It’s thoughts of that kind that keep coming for Brolund and he knows that the full weight of the days that passed has yet to settle on his, and the rest of the department’s, shoulders.
“Our fire department, the people here, we’re still processing it, honestly,” he said.
“It’s only in the last week or so that a lot of us are getting time to not be here and to be with our families. I think in some cases, those low points are still to come.”
There are lessons for the greater community as well.
“‘Fires of this kind used to be the thing of legend and now, I’ve experienced two of them in my career, and there’s no reason why, and it’s scary to think that we won’t have a third,” he said.
“Taking the things that we’re doing but making them work on a really large scale, I think, is probably going to be one of the bigger outcomes.”

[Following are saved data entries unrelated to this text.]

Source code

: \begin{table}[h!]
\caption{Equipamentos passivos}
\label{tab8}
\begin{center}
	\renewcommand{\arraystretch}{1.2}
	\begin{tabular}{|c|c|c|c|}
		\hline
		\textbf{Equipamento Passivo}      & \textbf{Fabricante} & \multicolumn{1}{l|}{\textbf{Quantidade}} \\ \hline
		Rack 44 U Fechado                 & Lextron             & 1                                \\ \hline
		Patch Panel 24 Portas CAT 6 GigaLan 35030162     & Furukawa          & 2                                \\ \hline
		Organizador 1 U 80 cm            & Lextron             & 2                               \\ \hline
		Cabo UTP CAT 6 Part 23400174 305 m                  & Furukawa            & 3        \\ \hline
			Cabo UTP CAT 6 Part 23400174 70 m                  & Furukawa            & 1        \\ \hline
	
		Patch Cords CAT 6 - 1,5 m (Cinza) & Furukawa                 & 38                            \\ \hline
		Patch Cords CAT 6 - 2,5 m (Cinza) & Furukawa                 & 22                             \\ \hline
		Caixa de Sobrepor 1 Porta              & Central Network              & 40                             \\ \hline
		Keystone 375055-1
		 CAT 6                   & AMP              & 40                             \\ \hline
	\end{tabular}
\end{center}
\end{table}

Cities need more fire breaks, and they need to be able to draw more resources together, Brolund said.
“We need to be able to look at how we attack these fires at night, for example, from the air and we need more resources in order to prepare for them,” he said.

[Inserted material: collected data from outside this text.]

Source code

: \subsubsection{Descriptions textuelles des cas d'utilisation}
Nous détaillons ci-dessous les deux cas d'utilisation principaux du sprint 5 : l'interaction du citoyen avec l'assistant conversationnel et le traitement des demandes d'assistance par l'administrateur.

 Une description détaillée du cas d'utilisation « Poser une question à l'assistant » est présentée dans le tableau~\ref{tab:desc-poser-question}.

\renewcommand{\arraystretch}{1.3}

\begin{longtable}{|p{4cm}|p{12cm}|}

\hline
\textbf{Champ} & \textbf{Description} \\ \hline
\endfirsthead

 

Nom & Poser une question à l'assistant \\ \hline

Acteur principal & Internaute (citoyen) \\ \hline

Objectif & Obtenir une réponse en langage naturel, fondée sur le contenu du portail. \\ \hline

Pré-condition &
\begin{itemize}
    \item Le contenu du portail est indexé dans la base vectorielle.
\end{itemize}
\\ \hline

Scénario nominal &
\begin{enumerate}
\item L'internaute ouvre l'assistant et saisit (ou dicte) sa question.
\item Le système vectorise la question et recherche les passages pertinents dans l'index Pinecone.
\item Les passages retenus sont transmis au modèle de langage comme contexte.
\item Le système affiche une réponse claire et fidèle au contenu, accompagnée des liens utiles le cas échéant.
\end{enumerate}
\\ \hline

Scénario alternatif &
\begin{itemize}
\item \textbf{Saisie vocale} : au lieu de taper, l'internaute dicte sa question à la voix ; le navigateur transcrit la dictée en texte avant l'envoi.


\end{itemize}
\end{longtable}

West Kelowna, he said, has pursued every single dollar of grant funding that’s available for the fire-safe program, Fire Smart, but accessing it is an onerous process.
“We spend a lot of time just getting the money, not actually doing the work,” he said.
“And we could use 10 times the money that we get to put it to work in our community, and we’ve already had a fire.
“I think about those places that haven’t and we’re really, really going to have to focus on that.”
Around 200 properties are believed to have been destroyed by wildfire in the West Kelowna and Kelowna area, and as of Monday, nearly 400 properties remained under evacuation orders in the area.
“(The fire) is still classified as out of control but we’re feeling pretty comfortable with it,” Evan Lizotte of BC Wildfire said, noting that there’s mopping up and hot spot identification ongoing.
When the fire will change in status to held, however, remains to be seen.
The McDougall Creek wildfire was last mapped at just under 14,000 hectares and remains listed as out of control.